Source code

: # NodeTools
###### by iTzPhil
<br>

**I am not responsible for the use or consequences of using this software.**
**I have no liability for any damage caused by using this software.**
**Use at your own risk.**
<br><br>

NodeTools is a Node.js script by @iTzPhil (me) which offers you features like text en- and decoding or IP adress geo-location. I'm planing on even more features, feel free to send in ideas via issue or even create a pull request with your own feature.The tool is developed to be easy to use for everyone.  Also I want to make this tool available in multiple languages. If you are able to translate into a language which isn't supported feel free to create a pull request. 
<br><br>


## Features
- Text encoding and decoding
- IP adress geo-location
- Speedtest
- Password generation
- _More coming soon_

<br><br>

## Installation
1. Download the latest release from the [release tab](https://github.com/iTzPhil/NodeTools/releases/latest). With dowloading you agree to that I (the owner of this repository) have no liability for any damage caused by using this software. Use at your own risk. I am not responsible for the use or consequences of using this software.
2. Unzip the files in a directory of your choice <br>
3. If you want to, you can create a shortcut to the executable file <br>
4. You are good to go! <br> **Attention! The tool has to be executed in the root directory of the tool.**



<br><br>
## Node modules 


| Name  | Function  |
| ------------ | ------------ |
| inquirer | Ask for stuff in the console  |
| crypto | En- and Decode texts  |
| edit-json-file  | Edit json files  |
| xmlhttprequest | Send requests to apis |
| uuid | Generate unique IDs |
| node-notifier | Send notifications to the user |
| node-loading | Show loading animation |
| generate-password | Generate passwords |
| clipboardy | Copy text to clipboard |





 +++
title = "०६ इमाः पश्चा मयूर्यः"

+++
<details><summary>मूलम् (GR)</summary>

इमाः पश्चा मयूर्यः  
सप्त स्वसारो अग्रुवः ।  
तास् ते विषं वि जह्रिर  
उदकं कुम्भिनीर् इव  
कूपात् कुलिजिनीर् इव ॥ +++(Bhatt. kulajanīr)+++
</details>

TASK INSTRUCTIONS => Copy each line from the data that features the string "directory".

YOUR RESPONSE =>
2. Unzip the files in a directory of your choice <br>
4. You are good to go! <br> **Attention! The tool has to be executed in the root directory of the tool.**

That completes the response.